Tuesday, February 20, 2024

J. C. Chandor | Margin Call / 2011

people without choices

by Douglas Messerli

 

J. C. Chandor (screenwriter and director) Margin Call / 2011

 

As the camera winds in and out of the population of the offices within the glass-lined offices and halls of a downtown New York City office building, we are quickly swept up into a world that we immediately recognize as being both exhilarating (even the window views, when we get a glimpse, are vertiginously beautiful) and extremely claustrophobic (not only can everyone see each other, but the camera scans the row upon row of computers where the lowest of company employees must daily sit shoulder to shoulder as they convince their favorite customers to buy and sell). All in all, it is a most unpleasant world; yet everyone in view is well dressed and groomed and apparently eager to go about his or her daily business. And, so we soon learn—mostly through the inquiries of the youngest and most junior man on the company payroll, the brash self-centered Seth Bregman (Penn Badgley)—they have good reason, in their own thinking, to be so well-dressed and eager: they each make a lot of money, from hundreds of thousands to millions! These are the Wall Street investment traders of whom we have read so much about in the past few years because of the myths surrounding them, dished up mostly in overwrought films, and the effects they have had upon our lives, related through newspapers and the television news medias.

 

      Almost before we can completely assimilate the world in which he have suddenly discovered ourselves, several younger employees, including Bregman and his associate Peter Sullivan (Zachery Quinto)—having just caught a glimpse of a small herd of hired henchmen, about to fire a large percentage of their co-workers—mutter to their soon-to-be senior supervisor, Paul Bettany (Will Emerson)—“They’re going to do it right here, in front of everybody?” He suggests they simply hunker down, pretending that they don’t exist, as the evil-minded squadron call out individuals one by one to meet with them. We follow the firing of Eric Dale (Stanley Tucci, Head of Risk Management) where he observe the impeccable scouring process: he has 49 hours to accept their benefit program and must immediately collect his personal belongings and leave the building; his computer access, and codes, and even his personal cell-phone have been deactivated.

      A long-time employee, Dale meets the situation with a kind of saddened resignment. Certainly, he’s seen it all before, but he cannot resist mentioning that he is in the middle of important computer research. All activities will be taken up by others who remain, he is told. Even though Bregman and Sullivan have been told beforehand of what was about to “go down,” they are startled by the turn of events—particularly since Dale has taught them nearly everything they know—and attempt to apologize to their former colleague. At the last moment, as he is about to take the elevator down into a metaphorical non-existence, he hands Sullivan a USB drive, warning him to handle of the data he may find there carefully.

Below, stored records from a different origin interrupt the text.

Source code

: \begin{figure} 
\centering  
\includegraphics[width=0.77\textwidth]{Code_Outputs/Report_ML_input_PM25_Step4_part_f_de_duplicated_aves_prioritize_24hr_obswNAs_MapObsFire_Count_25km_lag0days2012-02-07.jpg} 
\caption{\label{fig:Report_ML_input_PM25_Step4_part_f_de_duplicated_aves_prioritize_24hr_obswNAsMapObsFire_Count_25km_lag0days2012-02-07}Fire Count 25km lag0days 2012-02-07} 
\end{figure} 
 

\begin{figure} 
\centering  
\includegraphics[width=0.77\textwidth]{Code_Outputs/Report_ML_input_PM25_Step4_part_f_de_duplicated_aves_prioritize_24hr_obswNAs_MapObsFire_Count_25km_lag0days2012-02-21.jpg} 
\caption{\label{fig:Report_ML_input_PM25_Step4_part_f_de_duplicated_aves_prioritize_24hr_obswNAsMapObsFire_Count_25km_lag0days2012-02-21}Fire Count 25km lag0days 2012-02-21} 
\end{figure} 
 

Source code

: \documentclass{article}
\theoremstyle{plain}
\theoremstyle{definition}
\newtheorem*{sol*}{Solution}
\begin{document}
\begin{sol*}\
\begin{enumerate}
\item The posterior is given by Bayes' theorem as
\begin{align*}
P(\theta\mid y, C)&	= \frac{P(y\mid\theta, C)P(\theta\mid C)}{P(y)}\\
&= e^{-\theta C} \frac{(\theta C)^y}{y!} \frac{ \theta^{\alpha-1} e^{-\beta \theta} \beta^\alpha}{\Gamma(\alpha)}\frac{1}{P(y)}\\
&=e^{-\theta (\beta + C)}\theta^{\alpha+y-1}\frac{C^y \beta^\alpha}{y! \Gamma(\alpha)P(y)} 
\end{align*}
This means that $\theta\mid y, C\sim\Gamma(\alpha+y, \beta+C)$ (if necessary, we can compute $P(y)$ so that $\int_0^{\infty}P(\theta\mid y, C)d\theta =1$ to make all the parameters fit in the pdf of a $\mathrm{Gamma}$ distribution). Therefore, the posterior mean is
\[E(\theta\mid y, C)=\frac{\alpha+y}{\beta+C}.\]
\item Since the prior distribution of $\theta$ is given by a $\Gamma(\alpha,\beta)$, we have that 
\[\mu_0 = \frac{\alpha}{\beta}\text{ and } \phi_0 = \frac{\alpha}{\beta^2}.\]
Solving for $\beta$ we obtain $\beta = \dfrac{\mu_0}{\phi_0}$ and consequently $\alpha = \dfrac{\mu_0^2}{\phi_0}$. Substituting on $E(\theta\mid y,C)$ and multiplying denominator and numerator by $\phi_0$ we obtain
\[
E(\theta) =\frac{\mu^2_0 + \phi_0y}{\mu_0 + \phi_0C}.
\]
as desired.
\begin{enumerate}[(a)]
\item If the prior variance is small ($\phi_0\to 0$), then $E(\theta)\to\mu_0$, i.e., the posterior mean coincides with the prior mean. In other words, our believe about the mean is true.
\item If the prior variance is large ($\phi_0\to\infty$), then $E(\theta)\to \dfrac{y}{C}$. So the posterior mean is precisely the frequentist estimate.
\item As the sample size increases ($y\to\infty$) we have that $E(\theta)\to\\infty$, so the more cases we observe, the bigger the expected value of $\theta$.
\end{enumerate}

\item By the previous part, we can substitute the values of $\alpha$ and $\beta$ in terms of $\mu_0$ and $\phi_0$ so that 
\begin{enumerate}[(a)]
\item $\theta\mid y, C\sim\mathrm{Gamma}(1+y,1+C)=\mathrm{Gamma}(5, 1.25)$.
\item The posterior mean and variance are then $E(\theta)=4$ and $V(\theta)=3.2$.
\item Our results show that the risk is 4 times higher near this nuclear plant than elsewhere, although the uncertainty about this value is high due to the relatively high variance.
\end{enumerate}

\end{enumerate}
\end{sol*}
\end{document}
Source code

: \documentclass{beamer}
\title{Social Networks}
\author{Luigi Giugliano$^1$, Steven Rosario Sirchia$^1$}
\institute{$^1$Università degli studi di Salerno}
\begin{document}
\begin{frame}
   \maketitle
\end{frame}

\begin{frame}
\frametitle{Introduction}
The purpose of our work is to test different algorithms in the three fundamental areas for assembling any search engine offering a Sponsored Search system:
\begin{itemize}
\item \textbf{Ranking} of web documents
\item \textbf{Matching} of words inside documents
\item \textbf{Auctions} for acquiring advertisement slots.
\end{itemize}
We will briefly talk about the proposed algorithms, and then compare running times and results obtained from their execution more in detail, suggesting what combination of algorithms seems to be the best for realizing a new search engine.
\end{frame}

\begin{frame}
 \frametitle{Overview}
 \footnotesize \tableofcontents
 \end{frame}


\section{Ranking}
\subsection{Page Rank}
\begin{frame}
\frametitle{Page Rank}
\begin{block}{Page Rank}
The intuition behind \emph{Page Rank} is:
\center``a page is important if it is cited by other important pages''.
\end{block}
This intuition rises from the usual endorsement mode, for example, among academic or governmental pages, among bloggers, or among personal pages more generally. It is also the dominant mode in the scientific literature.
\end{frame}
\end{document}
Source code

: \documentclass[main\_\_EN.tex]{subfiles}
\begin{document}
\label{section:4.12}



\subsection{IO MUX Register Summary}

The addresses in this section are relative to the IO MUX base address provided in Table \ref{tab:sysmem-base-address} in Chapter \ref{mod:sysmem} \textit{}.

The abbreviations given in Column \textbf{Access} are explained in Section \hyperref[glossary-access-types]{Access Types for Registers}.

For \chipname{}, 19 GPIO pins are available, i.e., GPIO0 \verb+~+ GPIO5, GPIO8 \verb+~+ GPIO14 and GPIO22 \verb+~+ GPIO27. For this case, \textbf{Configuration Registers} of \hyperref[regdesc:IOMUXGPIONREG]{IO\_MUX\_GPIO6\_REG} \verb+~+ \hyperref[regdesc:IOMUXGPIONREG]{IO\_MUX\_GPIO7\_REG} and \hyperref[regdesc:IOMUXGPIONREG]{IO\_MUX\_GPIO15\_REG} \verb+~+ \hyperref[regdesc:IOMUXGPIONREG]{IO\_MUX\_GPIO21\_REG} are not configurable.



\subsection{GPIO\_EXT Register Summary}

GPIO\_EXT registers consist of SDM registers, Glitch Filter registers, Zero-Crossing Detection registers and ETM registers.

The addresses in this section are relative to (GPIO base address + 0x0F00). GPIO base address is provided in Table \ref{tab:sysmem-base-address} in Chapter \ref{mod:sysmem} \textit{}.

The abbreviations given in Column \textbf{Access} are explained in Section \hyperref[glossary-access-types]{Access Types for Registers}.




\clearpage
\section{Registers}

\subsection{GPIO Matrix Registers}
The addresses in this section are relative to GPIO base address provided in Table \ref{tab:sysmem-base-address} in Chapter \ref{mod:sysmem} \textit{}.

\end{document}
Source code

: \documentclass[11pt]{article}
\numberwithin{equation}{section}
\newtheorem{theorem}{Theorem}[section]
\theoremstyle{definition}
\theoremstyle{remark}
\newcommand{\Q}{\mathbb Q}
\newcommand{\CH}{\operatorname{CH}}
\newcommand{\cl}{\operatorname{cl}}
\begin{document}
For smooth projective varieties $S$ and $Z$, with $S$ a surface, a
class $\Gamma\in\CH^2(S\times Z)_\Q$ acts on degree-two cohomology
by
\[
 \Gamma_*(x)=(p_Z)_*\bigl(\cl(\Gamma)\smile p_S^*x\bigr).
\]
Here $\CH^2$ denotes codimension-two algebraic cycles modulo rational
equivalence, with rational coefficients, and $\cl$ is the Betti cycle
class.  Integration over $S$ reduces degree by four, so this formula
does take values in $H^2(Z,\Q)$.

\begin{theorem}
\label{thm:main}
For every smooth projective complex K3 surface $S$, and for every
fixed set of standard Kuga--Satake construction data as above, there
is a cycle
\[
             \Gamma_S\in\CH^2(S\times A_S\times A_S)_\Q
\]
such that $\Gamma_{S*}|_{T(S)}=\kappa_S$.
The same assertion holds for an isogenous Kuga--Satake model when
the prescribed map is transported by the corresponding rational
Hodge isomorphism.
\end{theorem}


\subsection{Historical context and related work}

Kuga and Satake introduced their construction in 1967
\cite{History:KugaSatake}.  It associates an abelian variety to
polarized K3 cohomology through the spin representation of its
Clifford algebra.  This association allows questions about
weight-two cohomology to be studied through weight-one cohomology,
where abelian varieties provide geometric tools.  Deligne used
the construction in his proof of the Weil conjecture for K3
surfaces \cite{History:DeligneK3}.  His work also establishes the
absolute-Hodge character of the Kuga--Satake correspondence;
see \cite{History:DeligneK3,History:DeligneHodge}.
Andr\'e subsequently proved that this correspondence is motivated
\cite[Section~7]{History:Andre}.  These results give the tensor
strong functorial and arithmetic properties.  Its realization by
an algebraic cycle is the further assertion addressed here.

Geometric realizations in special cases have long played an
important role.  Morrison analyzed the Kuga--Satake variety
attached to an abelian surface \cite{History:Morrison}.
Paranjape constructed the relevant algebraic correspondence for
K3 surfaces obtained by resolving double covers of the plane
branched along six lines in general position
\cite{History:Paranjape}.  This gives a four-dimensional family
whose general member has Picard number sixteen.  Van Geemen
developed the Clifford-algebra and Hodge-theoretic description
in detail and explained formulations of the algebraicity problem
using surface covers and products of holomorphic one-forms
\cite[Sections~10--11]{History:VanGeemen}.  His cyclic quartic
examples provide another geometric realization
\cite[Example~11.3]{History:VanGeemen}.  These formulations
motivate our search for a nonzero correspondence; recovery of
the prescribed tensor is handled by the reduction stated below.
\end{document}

       By the time Dale and other company regulars have been axed we have already journeyed from a kind of documentary-like presentation of the back halls of companies like Lehman Brothers, which brought down the US economy in 2008, to a kind of would-be horror film in which the monsters are not as mythic as they are disturbed and troubled fellow human beings. As the other late-workers clean up their desks, Sullivan remains, obviously intrigued by Dale’s warning. Opening up this new Pandora’s Box, he discovers a series of imaginary projects of the volubility of his company’s accounts which quickly reveal that, in their combination of good and outright rotten securities (failed loans and other investments without any real money behind them) have already resulted in possible losses far beyond the worth of the entire company. In short, if any of their trades had come up for question, the entire company would have immediately gone into a bankruptcy that would affect the world stock market. Indeed, they have in the past week reached days in which the bad securities have outweighed the good. By day’s end, it is suddenly suggested, the entire financial world may collapse because of their activities.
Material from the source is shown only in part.